> _EXERCISE OBJECTIVE_: Copy out each line below that has the word "terminal" in it.
======== RECORDED DATA ========
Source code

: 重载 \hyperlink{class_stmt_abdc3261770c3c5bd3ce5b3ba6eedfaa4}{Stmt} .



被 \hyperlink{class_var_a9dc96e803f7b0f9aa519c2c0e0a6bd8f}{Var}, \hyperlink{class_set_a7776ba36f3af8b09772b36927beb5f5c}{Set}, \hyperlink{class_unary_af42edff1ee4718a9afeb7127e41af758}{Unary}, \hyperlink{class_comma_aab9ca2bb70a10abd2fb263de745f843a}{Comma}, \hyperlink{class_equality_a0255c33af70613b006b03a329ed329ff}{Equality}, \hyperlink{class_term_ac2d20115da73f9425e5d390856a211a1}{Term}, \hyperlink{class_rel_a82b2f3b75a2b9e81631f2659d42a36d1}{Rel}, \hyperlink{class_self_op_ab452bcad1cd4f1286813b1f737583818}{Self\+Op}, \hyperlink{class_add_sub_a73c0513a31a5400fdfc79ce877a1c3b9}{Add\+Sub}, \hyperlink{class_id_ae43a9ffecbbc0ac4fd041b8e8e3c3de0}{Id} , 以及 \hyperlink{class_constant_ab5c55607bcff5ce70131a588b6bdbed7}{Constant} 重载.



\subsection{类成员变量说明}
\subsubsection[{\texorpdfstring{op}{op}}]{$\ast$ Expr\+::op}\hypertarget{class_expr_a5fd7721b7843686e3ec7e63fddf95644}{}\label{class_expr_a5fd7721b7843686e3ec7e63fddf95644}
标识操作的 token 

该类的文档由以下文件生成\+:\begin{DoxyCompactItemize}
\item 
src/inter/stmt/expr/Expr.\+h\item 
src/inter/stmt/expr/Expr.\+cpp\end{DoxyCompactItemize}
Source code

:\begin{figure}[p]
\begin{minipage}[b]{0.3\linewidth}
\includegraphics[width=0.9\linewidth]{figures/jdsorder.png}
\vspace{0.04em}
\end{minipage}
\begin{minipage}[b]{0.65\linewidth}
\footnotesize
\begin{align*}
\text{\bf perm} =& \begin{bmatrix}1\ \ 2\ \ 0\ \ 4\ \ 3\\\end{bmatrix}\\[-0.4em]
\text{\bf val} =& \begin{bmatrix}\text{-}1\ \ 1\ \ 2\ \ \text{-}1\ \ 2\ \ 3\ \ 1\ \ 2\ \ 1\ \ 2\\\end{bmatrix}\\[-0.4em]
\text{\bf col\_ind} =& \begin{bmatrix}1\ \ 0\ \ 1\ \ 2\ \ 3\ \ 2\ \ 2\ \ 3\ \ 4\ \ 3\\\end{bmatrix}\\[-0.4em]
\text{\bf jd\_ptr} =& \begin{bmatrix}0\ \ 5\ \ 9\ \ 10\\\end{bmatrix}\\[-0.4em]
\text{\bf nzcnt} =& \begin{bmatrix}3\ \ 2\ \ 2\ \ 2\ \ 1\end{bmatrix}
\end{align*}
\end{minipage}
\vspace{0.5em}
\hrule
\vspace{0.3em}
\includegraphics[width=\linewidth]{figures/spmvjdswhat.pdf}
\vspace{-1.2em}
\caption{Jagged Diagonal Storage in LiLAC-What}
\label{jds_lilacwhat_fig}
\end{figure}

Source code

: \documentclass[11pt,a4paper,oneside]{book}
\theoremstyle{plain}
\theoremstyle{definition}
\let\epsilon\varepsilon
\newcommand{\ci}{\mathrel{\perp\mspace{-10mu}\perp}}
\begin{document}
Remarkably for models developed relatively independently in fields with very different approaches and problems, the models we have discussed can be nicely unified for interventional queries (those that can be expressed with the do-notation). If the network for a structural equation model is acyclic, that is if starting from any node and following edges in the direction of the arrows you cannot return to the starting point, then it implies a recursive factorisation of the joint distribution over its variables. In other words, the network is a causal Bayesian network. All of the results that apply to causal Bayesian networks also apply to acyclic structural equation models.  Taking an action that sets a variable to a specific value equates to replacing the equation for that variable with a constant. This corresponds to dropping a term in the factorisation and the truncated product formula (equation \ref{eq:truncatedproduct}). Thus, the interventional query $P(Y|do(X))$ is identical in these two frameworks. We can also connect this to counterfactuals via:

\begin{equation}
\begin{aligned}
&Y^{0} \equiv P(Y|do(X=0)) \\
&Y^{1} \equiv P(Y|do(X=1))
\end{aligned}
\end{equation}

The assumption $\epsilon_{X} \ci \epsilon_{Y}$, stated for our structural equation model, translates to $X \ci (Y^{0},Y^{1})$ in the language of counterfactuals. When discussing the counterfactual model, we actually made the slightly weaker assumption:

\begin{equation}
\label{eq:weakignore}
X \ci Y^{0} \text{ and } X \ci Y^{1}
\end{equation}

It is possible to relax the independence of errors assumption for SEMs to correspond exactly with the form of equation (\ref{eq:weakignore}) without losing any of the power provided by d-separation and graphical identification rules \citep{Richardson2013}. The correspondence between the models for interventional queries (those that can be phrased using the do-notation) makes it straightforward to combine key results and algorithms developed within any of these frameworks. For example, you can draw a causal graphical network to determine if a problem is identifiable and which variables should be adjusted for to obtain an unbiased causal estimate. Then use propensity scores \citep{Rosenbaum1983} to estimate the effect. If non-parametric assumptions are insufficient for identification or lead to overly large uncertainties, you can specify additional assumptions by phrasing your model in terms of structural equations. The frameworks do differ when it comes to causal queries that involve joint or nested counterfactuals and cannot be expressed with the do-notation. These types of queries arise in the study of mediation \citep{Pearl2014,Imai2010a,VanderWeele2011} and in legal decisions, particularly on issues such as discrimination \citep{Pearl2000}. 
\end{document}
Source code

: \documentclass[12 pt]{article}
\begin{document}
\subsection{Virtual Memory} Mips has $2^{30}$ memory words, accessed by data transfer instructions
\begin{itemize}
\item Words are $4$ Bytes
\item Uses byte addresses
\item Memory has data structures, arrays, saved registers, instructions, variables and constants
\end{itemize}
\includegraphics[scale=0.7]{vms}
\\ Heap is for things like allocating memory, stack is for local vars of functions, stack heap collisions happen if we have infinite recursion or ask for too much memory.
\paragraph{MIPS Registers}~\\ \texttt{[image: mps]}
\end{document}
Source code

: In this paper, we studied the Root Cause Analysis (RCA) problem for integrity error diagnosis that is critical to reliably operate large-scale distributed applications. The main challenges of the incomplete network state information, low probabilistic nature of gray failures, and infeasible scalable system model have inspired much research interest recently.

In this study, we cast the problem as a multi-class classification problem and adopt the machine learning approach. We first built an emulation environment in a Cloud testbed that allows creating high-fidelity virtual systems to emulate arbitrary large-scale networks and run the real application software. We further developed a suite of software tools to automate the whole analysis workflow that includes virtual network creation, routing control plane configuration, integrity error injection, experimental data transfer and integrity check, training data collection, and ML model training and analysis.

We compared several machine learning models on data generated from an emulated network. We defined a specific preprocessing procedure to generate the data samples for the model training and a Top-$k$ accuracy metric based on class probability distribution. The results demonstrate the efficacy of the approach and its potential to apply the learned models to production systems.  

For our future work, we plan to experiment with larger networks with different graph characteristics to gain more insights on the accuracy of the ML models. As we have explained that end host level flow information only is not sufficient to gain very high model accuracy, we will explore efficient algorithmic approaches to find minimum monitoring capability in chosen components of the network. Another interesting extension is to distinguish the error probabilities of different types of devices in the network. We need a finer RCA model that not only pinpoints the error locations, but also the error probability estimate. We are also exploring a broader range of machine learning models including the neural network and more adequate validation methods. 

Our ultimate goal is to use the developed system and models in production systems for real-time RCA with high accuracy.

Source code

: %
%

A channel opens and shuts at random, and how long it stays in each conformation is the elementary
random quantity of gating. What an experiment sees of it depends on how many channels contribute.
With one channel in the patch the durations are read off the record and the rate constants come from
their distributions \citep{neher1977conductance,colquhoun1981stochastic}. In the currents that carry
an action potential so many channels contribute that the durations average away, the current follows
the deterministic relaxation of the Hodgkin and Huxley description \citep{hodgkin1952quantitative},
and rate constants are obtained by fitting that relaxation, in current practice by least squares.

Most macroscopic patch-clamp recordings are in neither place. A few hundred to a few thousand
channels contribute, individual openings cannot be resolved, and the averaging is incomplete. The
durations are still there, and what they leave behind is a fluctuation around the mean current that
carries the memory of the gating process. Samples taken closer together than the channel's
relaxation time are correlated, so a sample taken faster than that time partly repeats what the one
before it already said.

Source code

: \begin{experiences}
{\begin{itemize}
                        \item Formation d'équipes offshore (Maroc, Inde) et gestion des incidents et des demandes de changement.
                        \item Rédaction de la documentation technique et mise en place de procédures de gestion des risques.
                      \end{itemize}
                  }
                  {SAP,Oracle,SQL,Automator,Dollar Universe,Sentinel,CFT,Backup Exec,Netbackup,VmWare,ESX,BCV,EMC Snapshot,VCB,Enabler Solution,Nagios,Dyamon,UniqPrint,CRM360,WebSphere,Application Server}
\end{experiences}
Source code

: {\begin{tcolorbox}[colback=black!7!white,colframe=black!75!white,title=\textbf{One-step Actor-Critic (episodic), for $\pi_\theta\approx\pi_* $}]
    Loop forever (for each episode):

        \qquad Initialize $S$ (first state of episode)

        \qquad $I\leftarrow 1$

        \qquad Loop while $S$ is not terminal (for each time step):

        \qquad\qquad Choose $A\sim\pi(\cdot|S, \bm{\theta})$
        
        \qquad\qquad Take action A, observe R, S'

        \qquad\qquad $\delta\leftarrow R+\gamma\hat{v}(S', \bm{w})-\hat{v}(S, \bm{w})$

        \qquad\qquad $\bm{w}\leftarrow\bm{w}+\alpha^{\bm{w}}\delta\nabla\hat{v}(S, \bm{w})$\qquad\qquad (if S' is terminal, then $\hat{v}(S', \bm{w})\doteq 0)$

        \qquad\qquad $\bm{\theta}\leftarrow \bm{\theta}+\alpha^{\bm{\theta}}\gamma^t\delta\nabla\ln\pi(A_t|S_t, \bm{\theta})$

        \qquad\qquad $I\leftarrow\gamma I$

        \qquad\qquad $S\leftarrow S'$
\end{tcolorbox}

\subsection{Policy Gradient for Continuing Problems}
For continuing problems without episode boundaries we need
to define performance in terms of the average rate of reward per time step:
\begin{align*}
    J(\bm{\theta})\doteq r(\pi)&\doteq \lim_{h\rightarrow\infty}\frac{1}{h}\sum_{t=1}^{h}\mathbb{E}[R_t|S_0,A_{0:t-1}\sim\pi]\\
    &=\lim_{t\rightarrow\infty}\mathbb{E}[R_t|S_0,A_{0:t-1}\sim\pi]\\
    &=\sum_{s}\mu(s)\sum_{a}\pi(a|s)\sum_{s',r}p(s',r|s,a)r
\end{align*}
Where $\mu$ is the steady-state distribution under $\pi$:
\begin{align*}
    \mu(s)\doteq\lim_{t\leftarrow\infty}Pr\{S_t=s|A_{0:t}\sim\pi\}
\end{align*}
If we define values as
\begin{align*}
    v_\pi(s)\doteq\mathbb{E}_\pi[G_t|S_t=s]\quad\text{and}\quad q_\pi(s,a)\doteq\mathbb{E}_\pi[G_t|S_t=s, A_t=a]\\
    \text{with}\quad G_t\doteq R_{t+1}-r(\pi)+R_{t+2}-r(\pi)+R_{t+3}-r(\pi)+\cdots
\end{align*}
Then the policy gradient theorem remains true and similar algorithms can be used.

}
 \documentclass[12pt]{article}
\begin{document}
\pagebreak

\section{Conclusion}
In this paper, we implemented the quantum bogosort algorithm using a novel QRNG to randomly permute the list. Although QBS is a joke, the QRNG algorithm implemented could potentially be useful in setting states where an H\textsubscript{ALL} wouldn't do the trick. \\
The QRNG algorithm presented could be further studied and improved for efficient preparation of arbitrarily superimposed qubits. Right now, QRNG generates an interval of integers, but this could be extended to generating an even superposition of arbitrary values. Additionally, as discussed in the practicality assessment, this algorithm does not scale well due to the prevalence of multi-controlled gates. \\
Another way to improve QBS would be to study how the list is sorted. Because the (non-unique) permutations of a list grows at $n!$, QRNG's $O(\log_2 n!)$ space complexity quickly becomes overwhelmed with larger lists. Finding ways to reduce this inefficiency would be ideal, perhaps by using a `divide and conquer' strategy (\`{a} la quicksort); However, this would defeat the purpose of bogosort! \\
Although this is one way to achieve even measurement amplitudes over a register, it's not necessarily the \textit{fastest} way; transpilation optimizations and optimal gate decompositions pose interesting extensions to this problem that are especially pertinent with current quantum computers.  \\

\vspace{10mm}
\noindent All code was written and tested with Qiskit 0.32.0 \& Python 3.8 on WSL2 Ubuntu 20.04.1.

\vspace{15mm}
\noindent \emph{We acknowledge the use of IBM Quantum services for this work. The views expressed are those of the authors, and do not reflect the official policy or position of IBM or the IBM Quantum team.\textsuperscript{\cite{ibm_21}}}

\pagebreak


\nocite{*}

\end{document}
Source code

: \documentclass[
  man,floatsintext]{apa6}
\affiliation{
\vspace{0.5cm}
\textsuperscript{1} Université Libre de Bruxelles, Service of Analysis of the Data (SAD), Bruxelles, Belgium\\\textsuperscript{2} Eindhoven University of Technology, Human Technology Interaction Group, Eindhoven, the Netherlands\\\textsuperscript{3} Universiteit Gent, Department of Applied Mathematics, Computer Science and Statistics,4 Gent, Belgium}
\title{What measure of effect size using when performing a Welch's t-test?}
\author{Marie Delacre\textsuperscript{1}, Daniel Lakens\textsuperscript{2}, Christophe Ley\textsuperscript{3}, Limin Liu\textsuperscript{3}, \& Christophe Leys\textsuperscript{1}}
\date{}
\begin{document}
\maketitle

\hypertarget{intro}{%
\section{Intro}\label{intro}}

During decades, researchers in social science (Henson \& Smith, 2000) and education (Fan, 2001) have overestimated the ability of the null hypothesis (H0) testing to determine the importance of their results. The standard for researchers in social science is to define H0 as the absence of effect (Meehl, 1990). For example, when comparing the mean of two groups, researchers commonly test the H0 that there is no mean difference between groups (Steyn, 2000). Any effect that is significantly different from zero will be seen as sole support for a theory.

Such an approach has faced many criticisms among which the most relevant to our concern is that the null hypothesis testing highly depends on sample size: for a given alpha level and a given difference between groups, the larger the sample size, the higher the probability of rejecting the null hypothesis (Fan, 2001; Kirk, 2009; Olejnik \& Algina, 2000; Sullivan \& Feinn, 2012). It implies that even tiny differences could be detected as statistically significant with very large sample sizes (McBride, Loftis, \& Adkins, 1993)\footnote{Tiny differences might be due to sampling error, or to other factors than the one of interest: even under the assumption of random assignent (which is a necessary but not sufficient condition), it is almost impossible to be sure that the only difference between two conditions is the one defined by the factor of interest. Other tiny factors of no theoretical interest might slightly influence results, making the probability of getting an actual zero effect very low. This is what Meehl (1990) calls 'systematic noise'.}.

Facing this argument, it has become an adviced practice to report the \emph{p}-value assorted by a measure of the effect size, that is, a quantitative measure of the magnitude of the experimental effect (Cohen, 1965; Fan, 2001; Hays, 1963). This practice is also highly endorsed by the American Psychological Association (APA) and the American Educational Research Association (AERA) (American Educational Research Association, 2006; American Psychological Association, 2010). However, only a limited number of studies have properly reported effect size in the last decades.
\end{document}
========
> _YOUR SOLUTION_:
        \qquad Loop while $S$ is not terminal (for each time step):
        \qquad\qquad $\bm{w}\leftarrow\bm{w}+\alpha^{\bm{w}}\delta\nabla\hat{v}(S, \bm{w})$\qquad\qquad (if S' is terminal, then $\hat{v}(S', \bm{w})\doteq 0)$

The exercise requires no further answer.